Greenplum Database Supported Character Set

The character set support in Greenplum Database allows you to store text in a variety of character sets, including single-byte character sets such as the ISO 8859 series and multiple-byte character sets such as EUC (Extended Unix Code), UTF-8, and Mule internal code. All supported character sets can be used transparently by clients, but a few are not supported for use within the server (that is, as a server-side encoding). The default character set is selected while initializing your Greenplum Database array using gpinitsystem.

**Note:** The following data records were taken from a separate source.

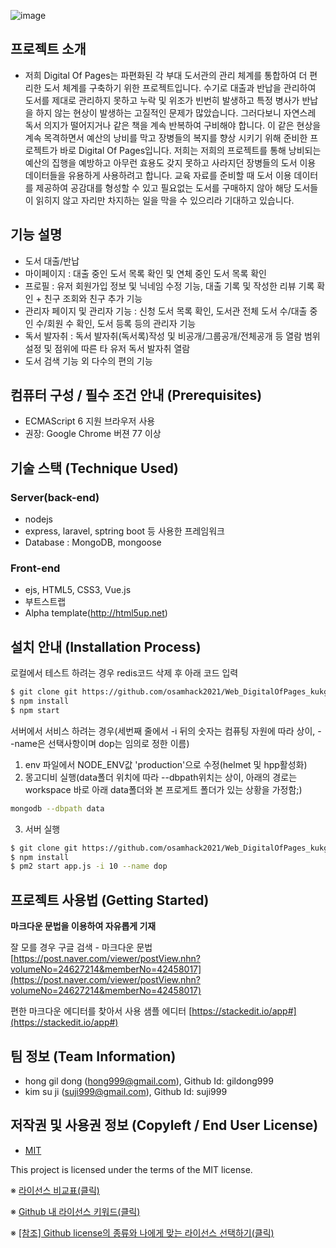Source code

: ![image](https://user-images.githubusercontent.com/63538097/136686341-0e4af512-c9e1-43df-8d04-86afb4943675.png)

## 프로젝트 소개
- 저희 Digital Of Pages는 파편화된 각 부대 도서관의 관리 체계를 통합하여 더 편리한 도서 체계를 구축하기 위한 프로젝트입니다. 수기로 대출과 반납을 관리하여 도서를 제대로 관리하지 못하고 누락 및 위조가 빈번히 발생하고 특정 병사가 반납을 하지 않는 현상이 발생하는 고질적인 문제가 많았습니다. 그러다보니 자연스레 독서 의지가 떨어지거나 같은 책을 계속 반복하여 구비해야 합니다. 이 같은 현상을 계속 목격하면서 예산의 낭비를 막고 장병들의 복지를 향상 시키기 위해 준비한 프로젝트가 바로 Digital Of Pages입니다. 저희는 저희의 프로젝트를 통해 낭비되는 예산의 집행을 예방하고 아무런 효용도 갖지 못하고 사라지던 장병들의 도서 이용 데이터들을 유용하게 사용하려고 합니다. 교육 자료를 준비할 때 도서 이용 데이터를 제공하여 공감대를 형성할 수 있고 필요없는 도서를 구매하지 않아 해당 도서들이 읽히지 않고 자리만 차지하는 일을 막을 수 있으리라 기대하고 있습니다.

## 기능 설명
 - 도서 대출/반납
 - 마이페이지 : 대출 중인 도서 목록 확인 및 연체 중인 도서 목록 확인
 - 프로필 : 유저 회원가입 정보 및 닉네임 수정 기능, 대출 기록 및 작성한 리뷰 기록 확인 + 친구 조회와 친구 추가 기능
 - 관리자 페이지 및 관리자 기능 : 신청 도서 목록 확인, 도서관 전체 도서 수/대출 중인 수/회원 수 확인, 도서 등록 등의 관리자 기능
 - 독서 발자취 : 독서 발자취(독서록)작성 및 비공개/그룹공개/전체공개 등 열람 범위 설정 및 점위에 따른 타 유저 독서 발자취 열람
 - 도서 검색 기능 외 다수의 편의 기능 

## 컴퓨터 구성 / 필수 조건 안내 (Prerequisites)
* ECMAScript 6 지원 브라우저 사용
* 권장: Google Chrome 버젼 77 이상

## 기술 스택 (Technique Used) 
### Server(back-end)
 - nodejs
 - express, laravel, sptring boot 등 사용한 프레임워크 
 - Database : MongoDB, mongoose
 
### Front-end
 - 	ejs, HTML5, CSS3, Vue.js
 -  부트스트랩
 - Alpha template(http://html5up.net)

## 설치 안내 (Installation Process)
로컬에서 테스트 하려는 경우 redis코드 삭제 후 아래 코드 입력
```bash
$ git clone git https://github.com/osamhack2021/Web_DigitalOfPages_kukgicjobs.git
$ npm install
$ npm start
```
서버에서 서비스 하려는 경우(세번째 줄에서 -i 뒤의 숫자는 컴퓨팅 자원에 따라 상이, --name은 선택사항이며 dop는 임의로 정한 이름)
1. env 파일에서 NODE_ENV값 'production'으로 수정(helmet 및 hpp활성화)
2. 몽고디비 실행(data폴더 위치에 따라 --dbpath위치는 상이, 아래의 경로는 workspace 바로 아래 data폴더와 본 프로게트 폴더가 있는 상황을 가정함;)
```bash
mongodb --dbpath data
```
3. 서버 실행
```bash
$ git clone git https://github.com/osamhack2021/Web_DigitalOfPages_kukgicjobs.git
$ npm install
$ pm2 start app.js -i 10 --name dop
```

## 프로젝트 사용법 (Getting Started)
**마크다운 문법을 이용하여 자유롭게 기재**

잘 모를 경우
구글 검색 - 마크다운 문법
[https://post.naver.com/viewer/postView.nhn?volumeNo=24627214&memberNo=42458017](https://post.naver.com/viewer/postView.nhn?volumeNo=24627214&memberNo=42458017)

 편한 마크다운 에디터를 찾아서 사용
 샘플 에디터 [https://stackedit.io/app#](https://stackedit.io/app#)
 
## 팀 정보 (Team Information)
- hong gil dong (hong999@gmail.com), Github Id: gildong999
- kim su ji (suji999@gmail.com), Github Id: suji999

## 저작권 및 사용권 정보 (Copyleft / End User License)
 * [MIT](https://github.com/osam2020-WEB/Sample-ProjectName-TeamName/blob/master/license.md)

This project is licensed under the terms of the MIT license.

※ [라이선스 비교표(클릭)](https://olis.or.kr/license/compareGuide.do)

※ [Github 내 라이선스 키워드(클릭)](https://docs.github.com/en/github/creating-cloning-and-archiving-repositories/creating-a-repository-on-github/licensing-a-repository)

※ [\[참조\] Github license의 종류와 나에게 맞는 라이선스 선택하기(클릭)](https://flyingsquirrel.medium.com/github-license%EC%9D%98-%EC%A2%85%EB%A5%98%EC%99%80-%EB%82%98%EC%97%90%EA%B2%8C-%EB%A7%9E%EB%8A%94-%EB%9D%BC%EC%9D%B4%EC%84%A0%EC%8A%A4-%EC%84%A0%ED%83%9D%ED%95%98%EA%B8%B0-ae29925e8ff4)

It can be overridden when you create a database, so you can have multiple databases each with a different character set.

See also

 Name Description Language Server? Bytes/Char Aliases
 BIG5 Big Five Traditional Chinese No 1-2 WIN950, Windows950
 EUC_CN Extended UNIX Code-CN Simplified Chinese Yes 1-3 
 EUC_JP Extended UNIX Code-JP Japanese Yes 1-3 
 EUC_KR Extended UNIX Code-KR Korean Yes 1-3 
 EUC_TW Extended UNIX Code-TW Traditional Chinese, Taiwanese Yes 1-3  
 GB18030 National Standard Chinese No 1-2 
 GBK Extended National Standard Simplified Chinese No 1-2 WIN936, Windows936
 ISO_8859_5 ISO 8859-5, ECMA 113 Latin/Cyrillic Yes     1 
 ISO_8859_6 ISO 8859-6, ECMA 114 Latin/Arabic Yes 1 
 ISO_8859_7 ISO 8859-7, ECMA 118 Latin/Greek Yes 1 
 ISO_8859_8 ISO 8859-8, ECMA 121 Latin/Hebrew Yes 1 
 JOHAB JOHA Korean (Hangul) Yes 1-3 
 KOI8 KOI8-R(U) Cyrillic Yes 1 KOI8R
 LATIN1 ISO 8859-1, ECMA 94 Western European Yes 1 ISO88591
 LATIN2 ISO 8859-2, ECMA 94 Central European Yes 1 ISO88592
 LATIN3 ISO 8859-3, ECMA 94 South European Yes 1 ISO88593
 LATIN4 ISO 8859-4, ECMA 94 North European Yes 1 ISO88594
 LATIN5 ISO 8859-9, ECMA 128 Turkish Yes 1 ISO88599
 LATIN6 ISO 8859-10, ECMA 144 Nordic Yes 1 ISO885910
 LATIN7 ISO 8859-13 Baltic Yes 1 ISO885913
 LATIN8 ISO 8859-14 Celtic Yes 1 ISO885914
 LATIN9 ISO 8859-15 LATIN1 with Euro and accents Yes 1 ISO885915
 LATIN10 ISO 8859-16, ASRO SR 14111 Romanian Yes     1 ISO885916
 MULE_INTERNAL Mule internal code Multilingual Emacs Yes 1-4 
 SJIS Shift JIS Japanese No 1-2 Mskanji, ShiftJIS, WIN932, Windows932
 SQL_ASCII unspecified2 any No 1 
 UHC Unified Hangul Code Korean No 1-2 WIN949, Windows949
 UTF8 Unicode, 8-bit all Yes 1-4 Unicode
 WIN866 Windows CP866 Cyrillic Yes 1 ALT
 WIN874 Windows CP874 Thai Yes 1 
 WIN1250 Windows CP1250 Central European Yes 1 
 WIN1251 Windows CP1251 Cyrillic Yes 1 WIN
 WIN1252 Windows CP1252  Western European Yes 1 
 WIN1253 Windows CP1253 Greek Yes 1 
 WIN1254 Windows CP1254 Turkish Yes 1 
 WIN1255 Windows CP1255 Hebrew Yes 1 
 WIN1256 Windows CP1256 Arabic Yes 1 
 WIN1257 Windows CP1257 Baltic Yes 1 
 WIN1258 Windows CP1258 Vietnamese Yes 1 ABC, TCVN, TCVN5712, VSCII

1. Not all APIs support all the listed character sets. For example, the JDBC driver does not support MULE_INTERNAL, LATIN6, LATIN8, and LATIN10.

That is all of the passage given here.